Un compromis sans panache
Le Premier ministre, Sébastien Lecornu, avait promis un texte ambitieux. Il n’a obtenu qu’un patchwork de mesures, chacune arrachée de haute lutte par les partis. Le Parti socialiste, par exemple, a imposé une augmentation de la prime d’activité et des repas à 1 euro pour les étudiants, tandis que Les Républicains ont sauvé l’abattement fiscal pour les retraités. Renaissance, quant à elle, se contente de la préservation des allègements de charges.
Mais derrière ces victoires symboliques, c’est l’échec collectif qui domine. La réduction des dépenses est quasi inexistante, et les finances publiques, déjà fragilisées, ne bénéficient d’aucun plan crédible pour l’avenir.
La gauche en position de force, la droite en retrait
Dans ce paysage politique morcelé, la gauche sort renforcée. La France insoumise et le Parti socialiste ont su capitaliser sur les frustrations, tandis que le Rassemblement national et Les Républicains peinent à imposer leur agenda. La droite, divisée, a dû céder sur des mesures phares, comme l’indexation de l’impôt sur le revenu.
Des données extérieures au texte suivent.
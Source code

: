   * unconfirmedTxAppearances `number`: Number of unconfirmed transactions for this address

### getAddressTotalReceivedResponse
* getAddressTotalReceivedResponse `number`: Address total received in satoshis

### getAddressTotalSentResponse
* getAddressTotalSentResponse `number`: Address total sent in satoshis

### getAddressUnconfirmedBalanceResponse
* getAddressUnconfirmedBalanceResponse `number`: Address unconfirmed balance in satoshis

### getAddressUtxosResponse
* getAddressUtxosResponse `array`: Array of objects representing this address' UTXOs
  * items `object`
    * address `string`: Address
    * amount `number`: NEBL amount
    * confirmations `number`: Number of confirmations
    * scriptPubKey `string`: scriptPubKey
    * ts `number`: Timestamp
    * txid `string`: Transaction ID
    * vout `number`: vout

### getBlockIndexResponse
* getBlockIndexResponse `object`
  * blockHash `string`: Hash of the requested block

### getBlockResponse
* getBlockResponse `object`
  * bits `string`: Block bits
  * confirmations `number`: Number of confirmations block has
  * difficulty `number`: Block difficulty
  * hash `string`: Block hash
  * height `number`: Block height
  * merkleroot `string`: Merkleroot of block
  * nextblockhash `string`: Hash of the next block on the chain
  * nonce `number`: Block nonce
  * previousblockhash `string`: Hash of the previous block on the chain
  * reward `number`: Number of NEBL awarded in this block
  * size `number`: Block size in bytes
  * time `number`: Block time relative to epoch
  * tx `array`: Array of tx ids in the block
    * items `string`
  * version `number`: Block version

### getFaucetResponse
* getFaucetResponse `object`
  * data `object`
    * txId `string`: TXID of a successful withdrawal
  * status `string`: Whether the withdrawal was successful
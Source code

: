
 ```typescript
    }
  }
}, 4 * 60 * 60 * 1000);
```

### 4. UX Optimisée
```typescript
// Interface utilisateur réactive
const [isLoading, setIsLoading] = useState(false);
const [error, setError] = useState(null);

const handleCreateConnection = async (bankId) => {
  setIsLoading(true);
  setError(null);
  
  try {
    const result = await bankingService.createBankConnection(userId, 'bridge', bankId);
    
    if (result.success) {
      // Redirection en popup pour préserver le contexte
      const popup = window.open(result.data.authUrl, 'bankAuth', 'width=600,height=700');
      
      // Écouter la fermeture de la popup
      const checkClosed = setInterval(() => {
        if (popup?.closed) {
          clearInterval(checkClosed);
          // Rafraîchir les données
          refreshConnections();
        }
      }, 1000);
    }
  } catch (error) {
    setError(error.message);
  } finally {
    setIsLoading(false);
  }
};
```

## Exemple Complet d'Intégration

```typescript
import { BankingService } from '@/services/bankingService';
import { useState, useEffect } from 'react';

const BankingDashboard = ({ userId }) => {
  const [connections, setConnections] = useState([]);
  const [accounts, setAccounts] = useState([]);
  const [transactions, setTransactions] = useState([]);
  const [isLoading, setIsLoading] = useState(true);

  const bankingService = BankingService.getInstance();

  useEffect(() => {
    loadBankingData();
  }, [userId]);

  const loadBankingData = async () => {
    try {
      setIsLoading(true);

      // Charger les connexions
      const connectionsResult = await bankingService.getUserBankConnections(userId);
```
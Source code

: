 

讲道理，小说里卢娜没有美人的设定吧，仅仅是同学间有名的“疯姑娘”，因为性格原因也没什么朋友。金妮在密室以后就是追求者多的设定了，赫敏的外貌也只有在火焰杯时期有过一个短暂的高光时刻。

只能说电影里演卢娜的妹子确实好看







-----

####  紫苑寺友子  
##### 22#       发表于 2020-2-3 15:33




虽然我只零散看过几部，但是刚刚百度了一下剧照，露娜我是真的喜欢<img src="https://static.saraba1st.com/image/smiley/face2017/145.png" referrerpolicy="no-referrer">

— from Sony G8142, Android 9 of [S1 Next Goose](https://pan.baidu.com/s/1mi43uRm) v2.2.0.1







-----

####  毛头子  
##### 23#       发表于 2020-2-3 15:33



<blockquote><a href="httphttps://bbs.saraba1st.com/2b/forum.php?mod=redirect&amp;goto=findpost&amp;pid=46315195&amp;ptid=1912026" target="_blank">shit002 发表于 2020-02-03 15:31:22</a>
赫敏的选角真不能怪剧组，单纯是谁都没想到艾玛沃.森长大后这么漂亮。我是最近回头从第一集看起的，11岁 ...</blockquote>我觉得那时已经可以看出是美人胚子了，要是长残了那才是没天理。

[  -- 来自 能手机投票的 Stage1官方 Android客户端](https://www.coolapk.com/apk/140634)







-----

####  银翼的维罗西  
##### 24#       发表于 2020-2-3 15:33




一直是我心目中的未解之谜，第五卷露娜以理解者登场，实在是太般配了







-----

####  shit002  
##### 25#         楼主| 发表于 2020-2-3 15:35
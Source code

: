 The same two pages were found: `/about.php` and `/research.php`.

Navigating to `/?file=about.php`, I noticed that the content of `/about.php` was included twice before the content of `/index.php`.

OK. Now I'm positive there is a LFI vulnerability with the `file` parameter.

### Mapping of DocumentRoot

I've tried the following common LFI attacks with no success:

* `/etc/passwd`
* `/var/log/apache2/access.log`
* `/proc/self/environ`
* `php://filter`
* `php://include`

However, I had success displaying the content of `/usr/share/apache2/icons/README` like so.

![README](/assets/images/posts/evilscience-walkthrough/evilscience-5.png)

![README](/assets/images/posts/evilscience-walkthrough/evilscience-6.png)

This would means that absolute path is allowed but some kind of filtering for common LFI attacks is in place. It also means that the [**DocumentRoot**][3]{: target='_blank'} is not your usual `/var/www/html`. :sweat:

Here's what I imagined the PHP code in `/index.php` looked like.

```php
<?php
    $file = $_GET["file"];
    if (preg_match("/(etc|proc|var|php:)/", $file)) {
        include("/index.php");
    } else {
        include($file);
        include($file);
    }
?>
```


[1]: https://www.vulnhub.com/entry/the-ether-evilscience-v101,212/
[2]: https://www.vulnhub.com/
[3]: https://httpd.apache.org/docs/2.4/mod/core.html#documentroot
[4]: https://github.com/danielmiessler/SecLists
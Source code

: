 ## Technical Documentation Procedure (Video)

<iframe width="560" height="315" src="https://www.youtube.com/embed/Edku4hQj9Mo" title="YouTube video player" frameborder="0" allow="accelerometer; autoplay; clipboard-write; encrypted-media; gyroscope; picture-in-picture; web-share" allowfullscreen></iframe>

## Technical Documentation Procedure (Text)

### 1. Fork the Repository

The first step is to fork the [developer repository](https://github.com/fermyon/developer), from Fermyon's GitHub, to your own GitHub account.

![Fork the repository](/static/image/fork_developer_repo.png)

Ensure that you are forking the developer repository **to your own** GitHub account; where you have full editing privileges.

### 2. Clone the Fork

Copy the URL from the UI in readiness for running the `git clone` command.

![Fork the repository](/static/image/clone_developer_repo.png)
Pourtant, les défis sont immenses : endettement record, crise agricole, tensions sociales. Le budget 2026, loin de préparer le pays à ces épreuves, semble faire du surplace.
Un budget sous influence européenne
Dans ce contexte, l’Union européenne observe avec inquiétude. La France, déjà sous pression pour son déficit, risque de voir ses marges de manœuvre se réduire. Les pays nordiques, comme la Norvège et l’Islande, souvent cités en exemple pour leur gestion rigoureuse, contrastent avec une France en quête de direction.
Alors que la campagne pour 2027 s’annonce tendue, ce budget 2026 pourrait bien devenir un symbole de l’impuissance politique. Entre renoncements et demi-mesures, la France semble perdre son cap.